=== Records contained in a dataset ===
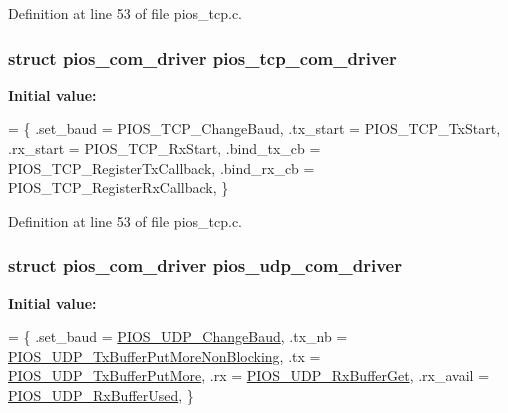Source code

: Definition at line 53 of file pios\-\_\-tcp.\-c.

\hypertarget{group___p_i_o_s___u_d_p_gae22d8a8963cc7f41d351eca5d6ec835a}{
\subsubsection[{pios\-\_\-tcp\-\_\-com\-\_\-driver}]{\setlength{\rightskip}{0pt plus 5cm}struct {\bf pios\-\_\-com\-\_\-driver} pios\-\_\-tcp\-\_\-com\-\_\-driver}}\label{group___p_i_o_s___u_d_p_gae22d8a8963cc7f41d351eca5d6ec835a}
{\bfseries Initial value\-:}
\begin{DoxyCode}
= \{
        .set\_baud   = PIOS\_TCP\_ChangeBaud,
        .tx\_start   = PIOS\_TCP\_TxStart,
        .rx\_start   = PIOS\_TCP\_RxStart,
        .bind\_tx\_cb = PIOS\_TCP\_RegisterTxCallback,
        .bind\_rx\_cb = PIOS\_TCP\_RegisterRxCallback,
\}
\end{DoxyCode}


Definition at line 53 of file pios\-\_\-tcp.\-c.

\hypertarget{group___p_i_o_s___u_d_p_ga58da5534fd5007351a8ed77275aa8ad2}{
\subsubsection[{pios\-\_\-udp\-\_\-com\-\_\-driver}]{\setlength{\rightskip}{0pt plus 5cm}struct {\bf pios\-\_\-com\-\_\-driver} pios\-\_\-udp\-\_\-com\-\_\-driver}}\label{group___p_i_o_s___u_d_p_ga58da5534fd5007351a8ed77275aa8ad2}
{\bfseries Initial value\-:}
\begin{DoxyCode}
= \{
  .set\_baud = \hyperlink{group___p_i_o_s___u_d_p_gab239bb40339f719f5e74fc1a1d59f699}{PIOS\_UDP\_ChangeBaud},
  .tx\_nb    = \hyperlink{group___p_i_o_s___u_d_p_ga4022689f32ee127e513d0b45cc245ef2}{PIOS\_UDP\_TxBufferPutMoreNonBlocking},
  .tx       = \hyperlink{group___p_i_o_s___u_d_p_ga8869ef7484833f6b65a75deff15c6392}{PIOS\_UDP\_TxBufferPutMore},
  .rx       = \hyperlink{group___p_i_o_s___u_d_p_gad1b2424657998d3a43158204600bac9c}{PIOS\_UDP\_RxBufferGet},
  .rx\_avail = \hyperlink{group___p_i_o_s___u_d_p_gadc19a674676506c5c09c470ed78e2672}{PIOS\_UDP\_RxBufferUsed},
\}
\end{DoxyCode}


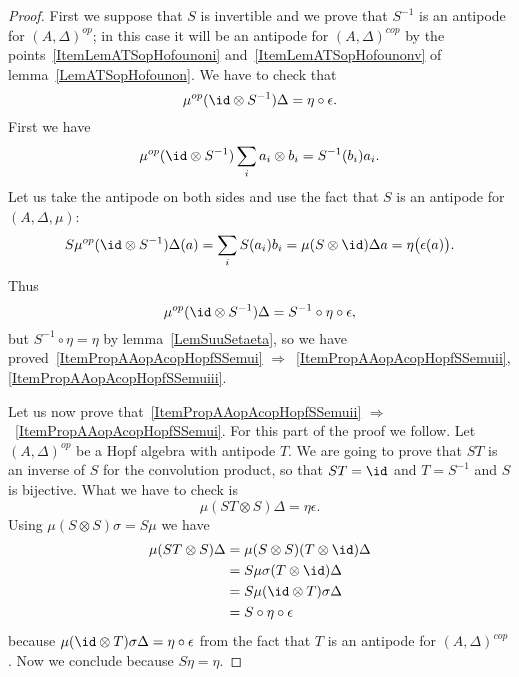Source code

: \begin{proof}
	First we suppose that \( S\) is invertible and we prove that $S^{-1}$ is an antipode for \( (A,\Delta)^{op}\); in this case it will be an antipode for \( (A,\Delta)^{cop}\) by the points~\ref{ItemLemATSopHofounoni} and~\ref{ItemLemATSopHofounonv} of lemma~\ref{LemATSopHofounon}. We have to check that
	\begin{equation}
		\mu^{op}(\id\otimes S^{-1})\Delta=\eta\circ\epsilon.
	\end{equation}
	First we have
	\begin{equation}
		\mu^{op}(\id\otimes S^{-1})\sum_ia_i\otimes b_i=S^{-1}(b_i)a_i.
	\end{equation}
	Let us take the antipode on both sides and use the fact that \( S\) is an antipode for \( (A,\Delta,\mu)\):
	\begin{equation}
		S\mu^{op}(\id\otimes S^{-1})\Delta (a)=\sum_iS(a_i)b_i=\mu(S\otimes \id)\Delta a=\eta\big( \epsilon(a) \big).
	\end{equation}
	Thus
	\begin{equation}
		\mu^{op}(\id\otimes S^{-1})\Delta=S^{-1}\circ\eta\circ\epsilon,
	\end{equation}
	but \( S^{-1}\circ\eta=\eta\) by lemma~\ref{LemSuuSetaeta}, so we have proved~\ref{ItemPropAAopAcopHopfSSemui} \( \Rightarrow\)~\ref{ItemPropAAopAcopHopfSSemuii},\ref{ItemPropAAopAcopHopfSSemuiii}.

	Let us now prove that~\ref{ItemPropAAopAcopHopfSSemuii} \( \Rightarrow\)~\ref{ItemPropAAopAcopHopfSSemui}. For this part of the proof we follow\cite{RolandVertignioux}. Let \( (A,\Delta)^{op}\) be a Hopf algebra with antipode \( T\). We are going to prove that \( ST\) is an inverse of \( S\) for the convolution product, so that \( ST=\id\) and \( T=S^{-1}\) and \( S\) is bijective. What we have to check is
	\begin{equation}
		\mu(ST\otimes S)\Delta=\eta\epsilon.
	\end{equation}
	Using \( \mu(S\otimes S)\sigma=S\mu\) we have
	\begin{equation}
		\begin{aligned}[]
			\mu(ST\otimes S)\Delta & =\mu(S\otimes S)(T\otimes \id)\Delta \\
			                       & =S\mu\sigma(T\otimes \id)\Delta      \\
			                       & =S\mu(\id\otimes T)\sigma\Delta      \\
			                       & =S\circ\eta\circ\epsilon
		\end{aligned}
	\end{equation}
	because \( \mu(\id\otimes T)\sigma\Delta=\eta\circ\epsilon\) from the fact that \( T\) is an antipode for \( (A,\Delta)^{cop}\). Now we conclude because \( S\eta=\eta\).
\end{proof}


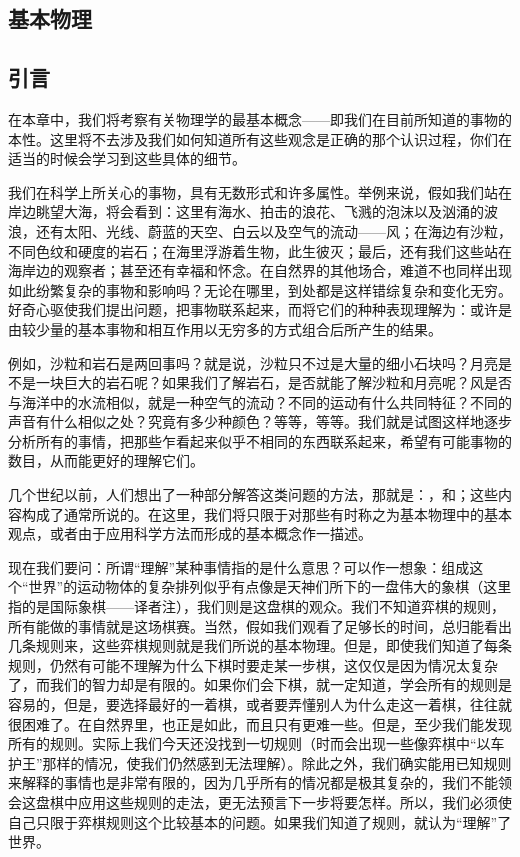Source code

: \documentclass[12pt,oneside]{book}
\begin{document}
\begin{common-format}
\chapter{基本物理}
\section{引言}
在本章中，我们将考察有关物理学的最基本概念——即我们在目前所知道的事物的本性。这里将不去涉及我们如何知道所有这些观念是正确的那个认识过程，你们在适当的时候会学习到这些具体的细节。

我们在科学上所关心的事物，具有无数形式和许多属性。举例来说，假如我们站在岸边眺望大海，将会看到：这里有海水、拍击的浪花、飞溅的泡沫以及汹涌的波浪，还有太阳、光线、蔚蓝的天空、白云以及空气的流动——风；在海边有沙粒，不同色纹和硬度的岩石；在海里浮游着生物，此生彼灭；最后，还有我们这些站在海岸边的观察者；甚至还有幸福和怀念。在自然界的其他场合，难道不也同样出现如此纷繁复杂的事物和影响吗？无论在哪里，到处都是这样错综复杂和变化无穷。好奇心驱使我们提出问题，把事物联系起来，而将它们的种种表现理解为：或许是由较少量的基本事物和相互作用以无穷多的方式组合后所产生的结果。

例如，沙粒和岩石是两回事吗？就是说，沙粒只不过是大量的细小石块吗？月亮是不是一块巨大的岩石呢？如果我们了解岩石，是否就能了解沙粒和月亮呢？风是否与海洋中的水流相似，就是一种空气的流动？不同的运动有什么共同特征？不同的声音有什么相似之处？究竟有多少种颜色？等等，等等。我们就是试图这样地逐步分析所有的事情，把那些乍看起来似乎不相同的东西联系起来，希望有可能事物的数目，从而能更好的理解它们。

几个世纪以前，人们想出了一种部分解答这类问题的方法，那就是：，和；这些内容构成了通常所说的。在这里，我们将只限于对那些有时称之为基本物理中的基本观点，或者由于应用科学方法而形成的基本概念作一描述。

现在我们要问：所谓“理解”某种事情指的是什么意思？可以作一想象：组成这个“世界”的运动物体的复杂排列似乎有点像是天神们所下的一盘伟大的象棋（这里指的是国际象棋——译者注），我们则是这盘棋的观众。我们不知道弈棋的规则，所有能做的事情就是这场棋赛。当然，假如我们观看了足够长的时间，总归能看出几条规则来，这些弈棋规则就是我们所说的基本物理。但是，即使我们知道了每条规则，仍然有可能不理解为什么下棋时要走某一步棋，这仅仅是因为情况太复杂了，而我们的智力却是有限的。如果你们会下棋，就一定知道，学会所有的规则是容易的，但是，要选择最好的一着棋，或者要弄懂别人为什么走这一着棋，往往就很困难了。在自然界里，也正是如此，而且只有更难一些。但是，至少我们能发现所有的规则。实际上我们今天还没找到一切规则（时而会出现一些像弈棋中“以车护王”那样的情况，使我们仍然感到无法理解）。除此之外，我们确实能用已知规则来解释的事情也是非常有限的，因为几乎所有的情况都是极其复杂的，我们不能领会这盘棋中应用这些规则的走法，更无法预言下一步将要怎样。所以，我们必须使自己只限于弈棋规则这个比较基本的问题。如果我们知道了规则，就认为“理解”了世界。


\end{common-format}
\end{document}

=== Problem statement ===
Each line in the data that has the word "First" counts once; state how many such lines there are, without comment.

=== Exercise result ===
2